Intentionally or otherwise, the listings for Punk Rock in some local publications have been vague. It’s been described as being about the trials and tribulations of British high school students in the lead-up to their exams, a description that may as well apply to anything from The History Boys to Harry Potter. For anyone who has actually seen Stephens’s play, though, it’s impossible not to think of it as revolving around and hurtling toward a single shocking scene: a school shooting.
On the page in Stephens’s script, no one really sees it coming. A scene begins with the familiar teenage angst over exam results, a gun goes off, and events escalate from there. The audience is taken off guard as much as the characters onstage – an effect that would certainly be enhanced by inexplicit theatre listings.
But by this point in the production, director Trip Cullman – who in general opts for standing-on-the-table theatrics rather than understatement – has provided a few too many clues about the horrors in store for these students. From the first uneasy interaction between new girl Lilly (Colby Minifie) and the wide-eyed William (Douglas Smith), we sense that there’s something unbalanced about William and his childish interactions with others. When he unsmilingly and humourlessly assures Lilly, “I’m serious,” we have no reason to doubt him.

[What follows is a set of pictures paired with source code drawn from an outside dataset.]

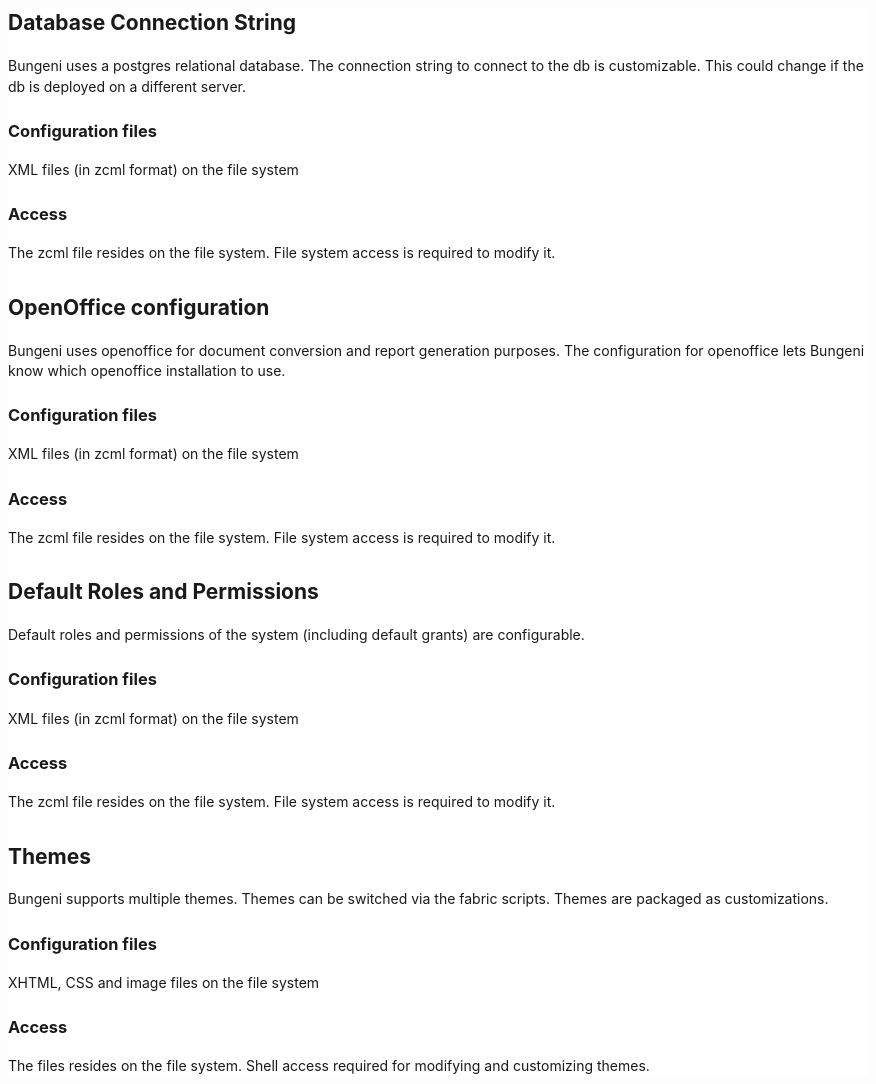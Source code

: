 ## Database Connection String

Bungeni uses a postgres relational database. The connection string to connect to the db is customizable. This could change if the db is deployed on a different server.

### Configuration files

XML files (in zcml format) on the file system

### Access

The zcml file resides on the file system. File system access is required to modify it.

## OpenOffice configuration

Bungeni uses openoffice for document conversion and report generation purposes. The configuration for openoffice lets Bungeni know which openoffice installation to use.

### Configuration files

XML files (in zcml format) on the file system

### Access

The zcml file resides on the file system. File system access is required to modify it.

## Default Roles and Permissions

Default roles and permissions of the system (including default grants) are configurable.

### Configuration files

XML files (in zcml format) on the file system

### Access

The zcml file resides on the file system. File system access is required to modify it.

## Themes

Bungeni supports multiple themes. Themes can be switched via the fabric scripts. Themes are packaged as customizations.

### Configuration files

XHTML, CSS and image files on the file system

### Access

The files resides on the file system. Shell access required for modifying and customizing themes.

Stephens’ script does hint at disquieting aspects of William’s character, especially his vivid fantasy life. But, almost like a kind of theatre-as-psychological profile, Smith dials William’s quirks and tics to eleven – the fault lines that will rupture in the final scenes – to the mockery and stuttering mimicry of resident bully Bennett (an excellent Will Pullen).
In fact, William comes across like a darker, dangerous twin of Curious Incident‘s Christopher, who had all the symptoms of Asperger’s (even though the syndrome itself went unnamed in the story). In that production, a glitchy dub step soundtrack hinted at the malfunctioning hardware of Christopher’s brain. Here, similarly, distorted, feedbacking guitar suggests that something has gone very wrong in William’s head.

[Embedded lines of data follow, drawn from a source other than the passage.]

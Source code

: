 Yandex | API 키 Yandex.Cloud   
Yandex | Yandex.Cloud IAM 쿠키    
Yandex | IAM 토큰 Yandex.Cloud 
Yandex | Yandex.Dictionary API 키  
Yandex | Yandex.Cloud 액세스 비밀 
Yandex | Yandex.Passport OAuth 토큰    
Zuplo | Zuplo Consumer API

There’s something uniquely distressing about watching the events of Punk Rock unfold in an American theatre. In Stephens’s chilling epilogue, William says, “I did it because I could” – a line that, in a country where the term ‘gun control’ is in danger of becoming an oxymoron, speaks to lax gun laws and a wider culture of violence.

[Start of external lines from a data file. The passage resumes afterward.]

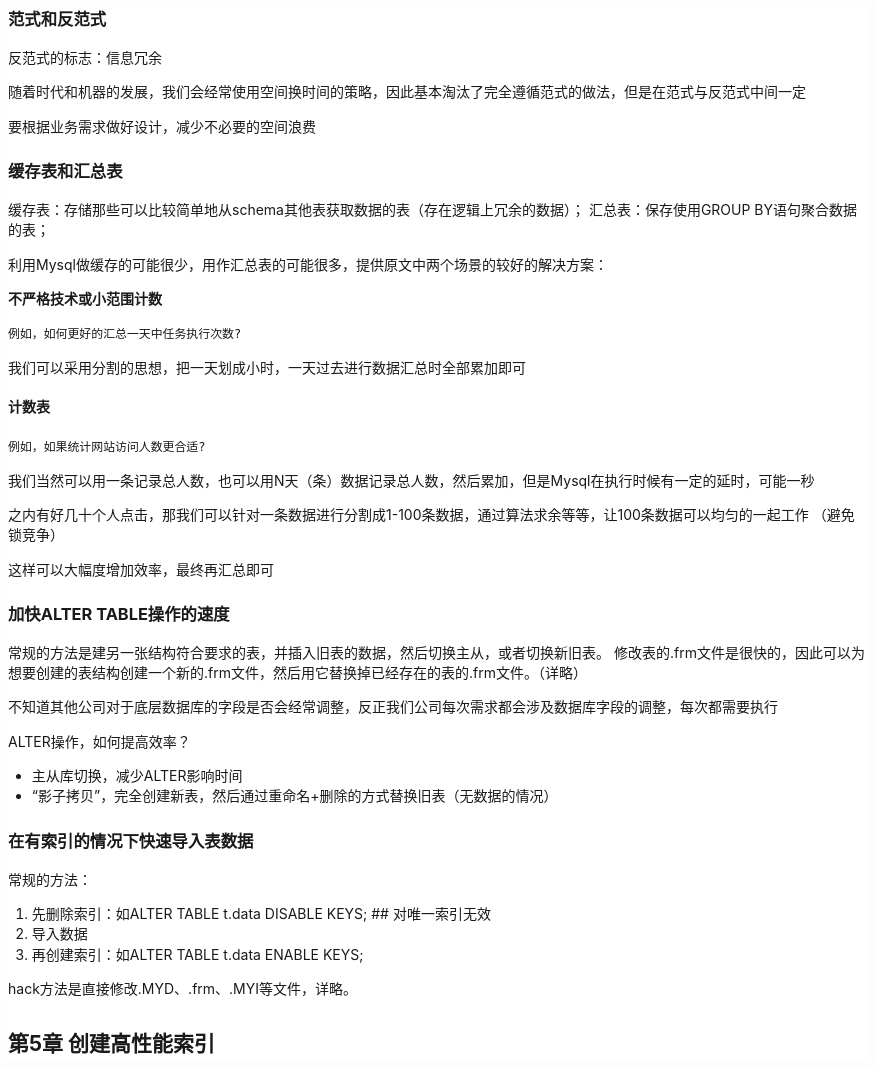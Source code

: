 ### 范式和反范式

反范式的标志：信息冗余

随着时代和机器的发展，我们会经常使用空间换时间的策略，因此基本淘汰了完全遵循范式的做法，但是在范式与反范式中间一定

要根据业务需求做好设计，减少不必要的空间浪费

### 缓存表和汇总表

缓存表：存储那些可以比较简单地从schema其他表获取数据的表（存在逻辑上冗余的数据）； 汇总表：保存使用GROUP BY语句聚合数据的表；

利用Mysql做缓存的可能很少，用作汇总表的可能很多，提供原文中两个场景的较好的解决方案：

**不严格技术或小范围计数** 

```
例如，如何更好的汇总一天中任务执行次数?
```

我们可以采用分割的思想，把一天划成小时，一天过去进行数据汇总时全部累加即可

#### 计数表

```
例如，如果统计网站访问人数更合适?
```

我们当然可以用一条记录总人数，也可以用N天（条）数据记录总人数，然后累加，但是Mysql在执行时候有一定的延时，可能一秒

之内有好几十个人点击，那我们可以针对一条数据进行分割成1-100条数据，通过算法求余等等，让100条数据可以均匀的一起工作   （避免锁竞争）

这样可以大幅度增加效率，最终再汇总即可

### 加快ALTER TABLE操作的速度

常规的方法是建另一张结构符合要求的表，并插入旧表的数据，然后切换主从，或者切换新旧表。 修改表的.frm文件是很快的，因此可以为想要创建的表结构创建一个新的.frm文件，然后用它替换掉已经存在的表的.frm文件。（详略）



不知道其他公司对于底层数据库的字段是否会经常调整，反正我们公司每次需求都会涉及数据库字段的调整，每次都需要执行

ALTER操作，如何提高效率？

- 主从库切换，减少ALTER影响时间
- “影子拷贝”，完全创建新表，然后通过重命名+删除的方式替换旧表（无数据的情况）

### 在有索引的情况下快速导入表数据

常规的方法：

1. 先删除索引：如ALTER TABLE t.data DISABLE KEYS; ## 对唯一索引无效
2. 导入数据
3. 再创建索引：如ALTER TABLE t.data ENABLE KEYS;

hack方法是直接修改.MYD、.frm、.MYI等文件，详略。

## 第5章 创建高性能索引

But there’s also something about the fundamental approach of this production that softens the impact of the play. In the pivotal scene, where Stephens specifies that William produces a gun and fires it instantly, Cullman forewarns us, having William linger on the sidelines for a whole minute, gun in hand, sizing up his targets. This production of Punk Rock wants to tell us we might be better at recognising characters like William and anticipating such acts of horrific violence before they happen. The implication of Stephens’s script is far more frightening – that an event like this can occur when nobody expects it.